The problem:
Only one range belongs in the answer: the line holding "Encoding // 课后作业：写一个" through the last line of the records, reproduced as is.

◆ ◆ ◆ ◆

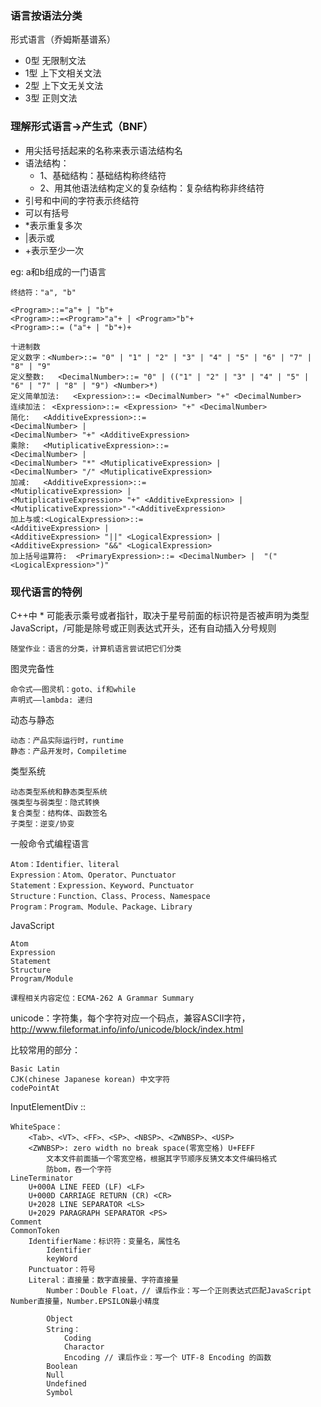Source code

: ### 语言按语法分类
形式语言（乔姆斯基谱系）

- 0型  无限制文法
- 1型  上下文相关文法
- 2型  上下文无关文法
- 3型  正则文法

### 理解形式语言->产生式（BNF）
- 用尖括号括起来的名称来表示语法结构名
- 语法结构：
  - 1、基础结构：基础结构称终结符
  - 2、用其他语法结构定义的复杂结构：复杂结构称非终结符
- 引号和中间的字符表示终结符
- 可以有括号
- *表示重复多次
- |表示或
- +表示至少一次

eg:  a和b组成的一门语言

    终结符："a", "b"

    <Program>::="a"+ | "b"+
    <Program>::=<Program>"a"+ | <Program>"b"+
    <Program>::= ("a"+ | "b"+)+
    
    十进制数
    定义数字：<Number>::= "0" | "1" | "2" | "3" | "4" | "5" | "6" | "7" | "8" | "9"
    定义整数:   <DecimalNumber>::= "0" | (("1" | "2" | "3" | "4" | "5" | "6" | "7" | "8" | "9") <Number>*)
    定义简单加法:   <Expression>::= <DecimalNumber> "+" <DecimalNumber>
    连续加法： <Expression>::= <Expression> "+" <DecimalNumber>
    简化:   <AdditiveExpression>::= 
    <DecimalNumber> |
    <DecimalNumber> "+" <AdditiveExpression>
    乘除:   <MutiplicativeExpression>::=
    <DecimalNumber> |
    <DecimalNumber> "*" <MutiplicativeExpression> |
    <DecimalNumber> "/" <MutiplicativeExpression>
    加减:   <AdditiveExpression>::=
    <MutiplicativeExpression> |
    <MutiplicativeExpression> "+" <AdditiveExpression> |
    <MutiplicativeExpression>"-"<AdditiveExpression>
    加上与或:<LogicalExpression>::=
    <AdditiveExpression> |
    <AdditiveExpression> "||" <LogicalExpression> |
    <AdditiveExpression> "&&" <LogicalExpression>
    加上括号运算符:  <PrimaryExpression>::= <DecimalNumber> |  "("<LogicalExpression>")"

### 现代语言的特例
  C++中 * 可能表示乘号或者指针，取决于星号前面的标识符是否被声明为类型
  JavaScript，/可能是除号或正则表达式开头，还有自动插入分号规则


    随堂作业：语言的分类，计算机语言尝试把它们分类

图灵完备性

    命令式——图灵机：goto、if和while
    声明式——lambda: 递归

动态与静态

    动态：产品实际运行时，runtime
    静态：产品开发时，Compiletime
类型系统

    动态类型系统和静态类型系统
    强类型与弱类型：隐式转换
    复合类型：结构体、函数签名
    子类型：逆变/协变

一般命令式编程语言

    Atom：Identifier、literal
    Expression：Atom、Operator、Punctuator
    Statement：Expression、Keyword、Punctuator
    Structure：Function、Class、Process、Namespace
    Program：Program、Module、Package、Library


JavaScript

	Atom
	Expression
	Statement
	Structure
	Program/Module
	
	课程相关内容定位：ECMA-262 A Grammar Summary

unicode：字符集，每个字符对应一个码点，兼容ASCII字符，http://www.fileformat.info/info/unicode/block/index.html

比较常用的部分：

	Basic Latin
	CJK(chinese Japanese korean) 中文字符 
	codePointAt

InputElementDiv ::

    WhiteSpace：
		<Tab>、<VT>、<FF>、<SP>、<NBSP>、<ZWNBSP>、<USP>
        <ZWNBSP>: zero width no break space(零宽空格) U+FEFF
            文本文件前面插一个零宽空格，根据其字节顺序反猜文本文件编码格式
            防bom，吞一个字符
    LineTerminator
        U+000A LINE FEED (LF) <LF>
        U+000D CARRIAGE RETURN (CR) <CR>
        U+2028 LINE SEPARATOR <LS>
        U+2029 PARAGRAPH SEPARATOR <PS>
    Comment
    CommonToken
        IdentifierName：标识符：变量名，属性名
            Identifier
            keyWord
        Punctuator：符号
        Literal：直接量：数字直接量、字符直接量
            Number：Double Float，// 课后作业：写一个正则表达式匹配JavaScript Number直接量，Number.EPSILON最小精度

            Object
            String：
                Coding
                Charactor
                Encoding // 课后作业：写一个 UTF-8 Encoding 的函数
            Boolean
            Null
            Undefined
            Symbol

◆ ◆ ◆ ◆

Answer box:
                Encoding // 课后作业：写一个 UTF-8 Encoding 的函数
            Boolean
            Null
            Undefined
            Symbol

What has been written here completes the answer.